Terrorismo, sognava una strage. Contatti a Reggio Emilia

Due fermi: il camionista aveva nella rubrica il numero di un reggiano

Giuseppe Frittitta, il palermitano fermato

Giuseppe Frittitta, il palermitano fermato

Reggio Emilia, 18 aprile 2019 - «Vivere in un Paese di Kufr (miscredenti, ndr) e voler essere musulmano al 100% ti porta a sentirti come intrappolato in un carcere», diceva uno. «Dire che ti capisco benissimo è poco», rispondeva in chat l’altro. Entrambi sognavano di lasciare l’Italia per unirsi allo Stato Islamico nella guerra contro gli «infedeli». Entrambi bramavano il martirio per unirsi alle «spose paradisiache». Entrambi si stavano addestrando «per il compimento di atti di violenza ovvero di sabotaggio di servizi pubblici essenziali, anche rivolti contro uno Stato estero» e per raggiungere «una preparazione fisica e militare idonea a combattere a fianco dei miliziani dell’Isis in Siria o in altre località».

Per questo, il 18enne marocchino Ossama Ghaffir, residente nella novarese Cerano, e il 24enne camionista siciliano di Bagheria (trapiantato da un anno nella bresciana Alfianello) Giuseppe Frittitta alias «Yusuf» sono stati fermati ieri all’alba dagli agenti della della Digos di Palermo con l’accusa di aver istigato pubblicamente altre persone a commettere atti terroristici, condividendo materiale jihadista sia su profili social aperti che su gruppi di conversazione privati. Il loro è un profilo da «lupi solitari», cioè persone che si sono radicalizzate in Rete, senza necessità di appoggiarsi a un’organizzazione strutturata e spinti solo dall’odio verso i «Kuffar», gli «infedeli».
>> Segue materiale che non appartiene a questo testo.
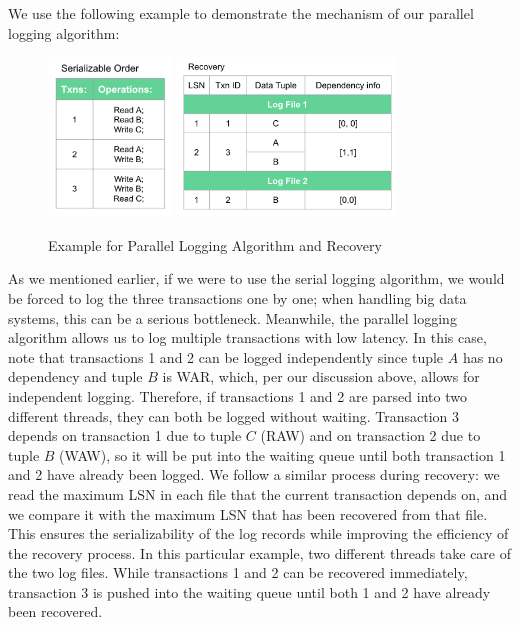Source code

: We use the following example to demonstrate the mechanism of our parallel logging algorithm: 
\begin{figure}[!h]
\caption{Example for Parallel Logging Algorithm and Recovery}
\centering
\includegraphics[height=120pt]{Parallel.png}
\hspace{20pt}
\includegraphics[height=120pt]{Parallel_re.png}
\end{figure}\par
As we mentioned earlier, if we were to use the serial logging algorithm, we would be forced to log the three transactions one by one; when handling big data systems, this can be a serious bottleneck. Meanwhile, the parallel logging algorithm allows us to log multiple transactions with low latency. In this case, note that transactions 1 and 2 can be logged independently since tuple $A$ has no dependency and tuple $B$ is WAR, which, per our discussion above, allows for independent logging. Therefore, if transactions 1 and 2 are parsed into two different threads, they can both be logged without waiting. Transaction 3 depends on transaction 1 due to tuple $C$ (RAW) and on transaction 2 due to tuple $B$ (WAW), so it will be put into the waiting queue until both transaction 1 and 2 have already been logged. 
We follow a similar process during recovery: we read the maximum LSN in each file that the current transaction depends on, and we compare it with the maximum LSN that has been recovered from that file. This ensures the serializability of the log records while improving the efficiency of the recovery process. In this particular example, two different threads take care of the two log files. While transactions 1 and 2 can be recovered immediately, transaction 3 is pushed into the waiting queue until both 1 and 2 have already been recovered.\par
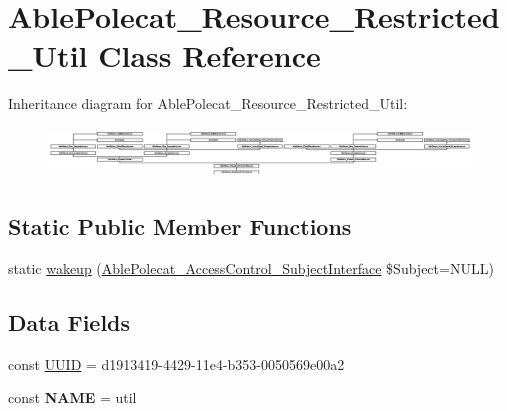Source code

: \hypertarget{class_able_polecat___resource___restricted___util}{}\section{Able\+Polecat\+\_\+\+Resource\+\_\+\+Restricted\+\_\+\+Util Class Reference}
\label{class_able_polecat___resource___restricted___util}
Inheritance diagram for Able\+Polecat\+\_\+\+Resource\+\_\+\+Restricted\+\_\+\+Util\+:\begin{figure}[H]
\begin{center}
\leavevmode
\includegraphics[height=1.327913cm]{class_able_polecat___resource___restricted___util}
\end{center}
\end{figure}
\subsection*{Static Public Member Functions}
\begin{DoxyCompactItemize}
\item 
static \hyperlink{class_able_polecat___resource___restricted___util_a3f2135f6ad45f51d075657f6d20db2cd}{wakeup} (\hyperlink{interface_able_polecat___access_control___subject_interface}{Able\+Polecat\+\_\+\+Access\+Control\+\_\+\+Subject\+Interface} \$Subject=N\+U\+L\+L)
\end{DoxyCompactItemize}
\subsection*{Data Fields}
\begin{DoxyCompactItemize}
\item 
const \hyperlink{class_able_polecat___resource___restricted___util_a74b892c8c0b86bf9d04c5819898c51e7}{U\+U\+I\+D} = \textquotesingle{}d1913419-\/4429-\/11e4-\/b353-\/0050569e00a2\textquotesingle{}
\item 
\hypertarget{class_able_polecat___resource___restricted___util_a244352f035b82b20b0efa506167fd862}{}const {\bfseries N\+A\+M\+E} = \textquotesingle{}util\textquotesingle{}\label{class_able_polecat___resource___restricted___util_a244352f035b82b20b0efa506167fd862}

\end{DoxyCompactItemize}
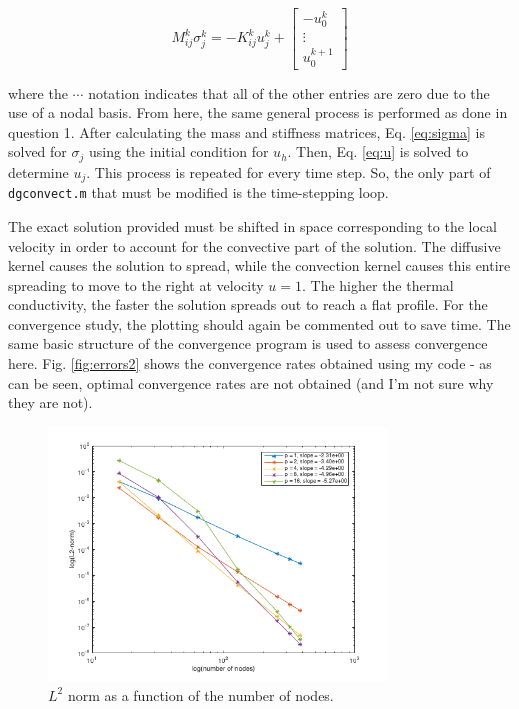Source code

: \documentclass[10pt]{article}
\newcommand{\beq}{\begin{equation}}
\newcommand{\eeq}{\end{equation}}
\begin{document}
\beq
\label{eq:sigma}
M_{ij}^k\sigma_j^k=-K_{ij}^ku_j^k+\begin{bmatrix}-u_0^k\\\vdots\\u_0^{k+1}\end{bmatrix}
\eeq

where the \(\cdots\) notation indicates that all of the other entries are zero due to the use of a nodal basis. From here, the same general process is performed as done in question 1. After calculating the mass and stiffness matrices, Eq. \eqref{eq:sigma} is solved for \(\sigma_j\) using the initial condition for \(u_h\). Then, Eq. \eqref{eq:u} is solved to determine \(u_j\). This process is repeated for every time step. So, the only part of {\tt dgconvect.m} that must be modified is the time-stepping loop.

The exact solution provided must be shifted in space corresponding to the local velocity in order to account for the convective part of the solution. The diffusive kernel causes the solution to spread, while the convection kernel causes this entire spreading to move to the right at velocity \(u=1\). The higher the thermal conductivity, the faster the solution spreads out to reach a flat profile. For the convergence study, the plotting should again be commented out to save time. The same basic structure of the convergence program is used to assess convergence here. Fig. \ref{fig:errors2} shows the convergence rates obtained using my code - as can be seen, optimal convergence rates are not obtained (and I'm not sure why they are not). 

\begin{figure}[H]
\centering
\includegraphics[width=0.8\textwidth]{figures/error2_raw.png}
\caption{\(L^2\) norm as a function of the number of nodes.}
\label{fig:errors2_raw}
\end{figure}
\end{document}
Proprio nella rubrica di Frittitta figurano i nomi di «diversi soggetti italiani convertiti alla fede islamica, noti per il loro livello di radicalizzazione». Tra questi, dicono i magistrati, c’è un 35enne reggiano convertito all’Islam, «pluripregiudicato e sorvegliato speciale». Sarebbe questo l’indice della «progressiva radicalizzazione» del Frittitta: «i contatti che intratteneva, sul web e fuori dal web, con soggetti caratterizzati da un preoccupante livello di estremizzazione e di minaccia per la sicurezza nazionale».

«Si tratta di una vera e propria Jihad 2.0 – argomentano nel decreto l’aggiunto Marzia Sabella e il pm Calogero Ferrara – portata avanti da mujaheddin virtuali, che promuovono una guerra culturale, anche a colpi di tweet e di notizie artatamente piegate alla propaganda radicale».

«Dobbiamo vivere in Marocco», suggerisce il 24enne a Ghaffir nel febbraio 2019, salvo poi aggiungere: «Con destinazioni ultime invariate... Kurasan, Iraq, Libia...». In tre parole: pronti a partire: «La legge di Allah non si applica se non con la spada, e bisogna essere crudeli con i traditori e con i ribelli». E ancora: «È ora! È arrivata l’ora del combattimento».